Der EGMR gelangt in seiner, oben dargestellten, Entscheidung vom 8. 4. 2008, Beschwerde Nr. 21878/06, Nnyanzi v.The United Kingdom, Randnr. 76, im Ergebnis zu dem Schluss, dass ein lediglich auf wiederholte Antragstellungen gegründeter, auf Grund dieser Antragstellungen bloß vorübergehend berechtigter und somit unsicherer Aufenthalt in seiner Gewichtung geringer zu bewerten sei als ein Aufenthalt, welcher sich auf eine rechtmäßige, über den Status eines Asylwerbers während des Verfahrens hinausgehende Niederlassung gründe und jegliches während eines solchen unsicheren Aufenthaltes begründetes Privatleben im Rahmen einer Interessenabwägung mit dem legitimen öffentlichen Interesse an einer effektiven Einwanderungskontrolle nicht dazu führen könne, eine Außerlandesschaffung als unverhältnismäßigen Eingriff anzusehen.

Im Gegensatz zum Sachverhalt im dargestellten Fall Nnyanzi v.The United Kingdom, in dem eine stark ausgeprägte Integration und somit gewichtige private Interessen den öffentlichen Interessen gegenüberstanden, kann der Beschwerdeführer, wie oben dargestellt, nur einen langjährigen Aufenthalt jedoch keine Integration und damit auch keine gewichtigen privaten Interessen am Weiterverbleib in Österreich vorweisen.

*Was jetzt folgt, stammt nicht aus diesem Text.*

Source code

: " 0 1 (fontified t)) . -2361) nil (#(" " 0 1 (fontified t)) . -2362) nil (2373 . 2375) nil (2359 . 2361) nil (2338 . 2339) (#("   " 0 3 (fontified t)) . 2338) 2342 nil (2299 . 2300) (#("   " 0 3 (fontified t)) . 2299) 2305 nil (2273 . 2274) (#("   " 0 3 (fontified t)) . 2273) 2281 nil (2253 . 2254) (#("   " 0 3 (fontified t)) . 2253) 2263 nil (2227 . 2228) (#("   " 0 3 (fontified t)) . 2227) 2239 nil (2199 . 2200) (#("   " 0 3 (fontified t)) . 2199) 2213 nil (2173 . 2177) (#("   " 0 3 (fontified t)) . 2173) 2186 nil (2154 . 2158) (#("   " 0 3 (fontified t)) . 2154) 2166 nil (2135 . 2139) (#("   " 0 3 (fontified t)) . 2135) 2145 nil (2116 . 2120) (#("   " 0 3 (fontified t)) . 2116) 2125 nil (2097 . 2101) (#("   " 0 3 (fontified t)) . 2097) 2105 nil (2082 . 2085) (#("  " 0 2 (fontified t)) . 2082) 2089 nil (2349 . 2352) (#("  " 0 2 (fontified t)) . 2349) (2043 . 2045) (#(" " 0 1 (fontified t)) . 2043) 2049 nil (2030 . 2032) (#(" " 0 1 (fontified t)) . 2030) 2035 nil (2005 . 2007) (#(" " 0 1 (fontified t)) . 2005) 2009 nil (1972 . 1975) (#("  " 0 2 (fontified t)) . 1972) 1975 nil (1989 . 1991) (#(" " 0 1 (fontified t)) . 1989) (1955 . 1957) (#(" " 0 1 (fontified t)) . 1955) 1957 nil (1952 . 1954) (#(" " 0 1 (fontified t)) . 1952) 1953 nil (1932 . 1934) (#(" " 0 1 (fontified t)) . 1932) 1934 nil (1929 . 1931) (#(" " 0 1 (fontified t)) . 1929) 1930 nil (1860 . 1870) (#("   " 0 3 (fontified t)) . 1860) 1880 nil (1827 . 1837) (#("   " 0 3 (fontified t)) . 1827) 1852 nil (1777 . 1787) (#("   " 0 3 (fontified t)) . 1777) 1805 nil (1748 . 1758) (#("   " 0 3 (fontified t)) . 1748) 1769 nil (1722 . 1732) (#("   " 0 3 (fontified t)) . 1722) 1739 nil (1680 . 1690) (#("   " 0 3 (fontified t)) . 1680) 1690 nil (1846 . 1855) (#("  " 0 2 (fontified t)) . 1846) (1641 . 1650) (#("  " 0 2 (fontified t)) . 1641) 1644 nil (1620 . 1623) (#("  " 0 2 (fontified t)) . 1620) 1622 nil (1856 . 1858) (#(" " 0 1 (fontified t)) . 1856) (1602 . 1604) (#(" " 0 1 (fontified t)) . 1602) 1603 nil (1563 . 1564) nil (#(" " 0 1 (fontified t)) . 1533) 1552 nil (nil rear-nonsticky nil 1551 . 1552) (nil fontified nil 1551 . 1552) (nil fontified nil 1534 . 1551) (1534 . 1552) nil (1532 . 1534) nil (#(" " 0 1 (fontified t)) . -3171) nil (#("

In Abwägung mit dem öffentlichen Interesse an der Einhaltung der Normen, die die Einreise und den Aufenthalt von Fremden regeln, aus der Sicht des Schutzes und der Aufrechterhaltung der öffentlichen Ordnung und unter Berücksichtigung des Maßstabes der neueren Rechtsprechung des EGMR zum Eingriff in das Privatleben (vgl. das EGMR-Urteil vom 8. April 2008, NNYANZI gegen das Vereinigte Königreich, Nr. 21878/06) würde eine Ausweisung des Beschwerdeführers daher auch unter dem Blickwinkel seines langjährigen, überwiegend rechtmäßigen Aufenthaltes für sich allein betrachtet grundsätzlich noch keinen unverhältnismäßigen Eingriff in Art. 8 EMRK darstellen.

Unter diesen Umständen kommt den öffentlichen Interessen daran, dass der Beschwerdeführer das Land verlässt, größere Bedeutung zu als seinen privaten Interessen am Weiterverbleib im Bundesgebiet.

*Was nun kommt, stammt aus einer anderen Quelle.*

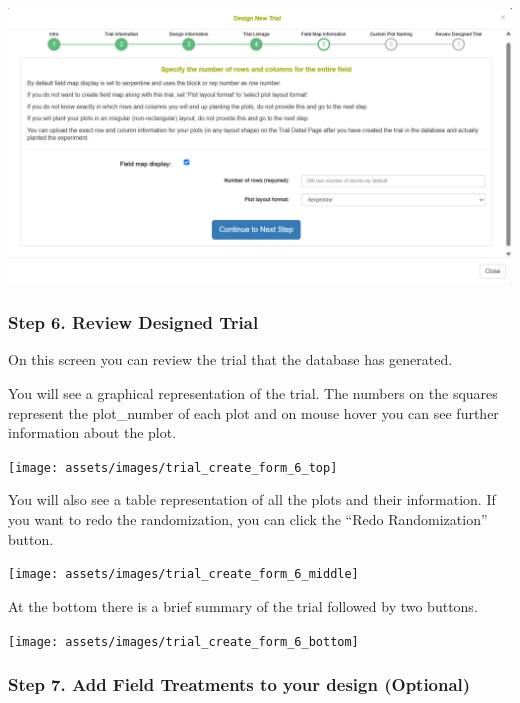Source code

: \documentclass[
  12pt,
]{book}
\begin{document}
\begin{center}\includegraphics[width=0.95\linewidth]{assets/images/trial_create_form_5} \end{center}

\hypertarget{step-6.-review-designed-trial}{%
\subsubsection*{Step 6. Review Designed Trial}\label{step-6.-review-designed-trial}}


On this screen you can review the trial that the database has generated.

You will see a graphical representation of the trial. The numbers on the squares represent the plot\_number of each plot and on mouse hover you can see further information about the plot.

\begin{center}\texttt{[image: assets/images/trial\_create\_form\_6\_top]} \end{center}

You will also see a table representation of all the plots and their information. If you want to redo the randomization, you can click the ``Redo Randomization'' button.

\begin{center}\texttt{[image: assets/images/trial\_create\_form\_6\_middle]} \end{center}

At the bottom there is a brief summary of the trial followed by two buttons.

\begin{center}\texttt{[image: assets/images/trial\_create\_form\_6\_bottom]} \end{center}

\hypertarget{step-7.-add-field-treatments-to-your-design-optional}{%
\subsubsection*{Step 7. Add Field Treatments to your design (Optional)}\label{step-7.-add-field-treatments-to-your-design-optional}}
\end{document}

Es kann daher nicht davon ausgegangen werden, dass in dem den Beschwerdeführer betreffenden Verfahren die Rückkehrentscheidung auf Dauer unzulässig ist. Gemäß der Übergangsbestimmung des § 75 Abs. 20 AsylG 2005 ist das Verfahren daher spruchgemäß zur Prüfung der Zulässigkeit einer Rückkehrentscheidung an das Bundesamt für Fremdenwesen und Asyl zurückzuverweisen.

Es war daher spruchgemäß zu entscheiden.

Zu B) Unzulässigkeit der Revision:

Gemäß § 25a Abs. 1 VwGG hat das Verwaltungsgericht im Spruch seines Erkenntnisses oder Beschlusses auszusprechen, ob die Revision gemäß Art. 133 Abs. 4 B-VG zulässig ist. Der Ausspruch ist kurz zu begründen.

Die Revision ist gemäß Art. 133 Abs. 4 B-VG nicht zulässig, weil die Entscheidung nicht von der Lösung einer Rechtsfrage abhängt, der grundsätzliche Bedeutung zukommt. Weder weicht die gegenständliche Entscheidung von der bisherigen Rechtsprechung des Verwaltungsgerichtshofes ab (vgl. die oben im Rahmen der rechtlichen Beurteilung zu Spruchteil A angeführten zahlreichen Erkenntnisse des Verwaltungsgerichtshofes), noch fehlt es an einer Rechtsprechung; weiters ist die vorliegende Rechtsprechung des Verwaltungsgerichtshofes auch nicht als uneinheitlich zu beurteilen. Auch liegen keine sonstigen Hinweise auf eine grundsätzliche Bedeutung der zu lösenden Rechtsfrage vor. Das Bundesverwaltungsgericht kann sich bei allen erheblichen Rechtsfragen auf eine ständige Rechtsprechung des Verwaltungsgerichtshofes bzw. auf eine ohnehin klare Rechtslage stützen.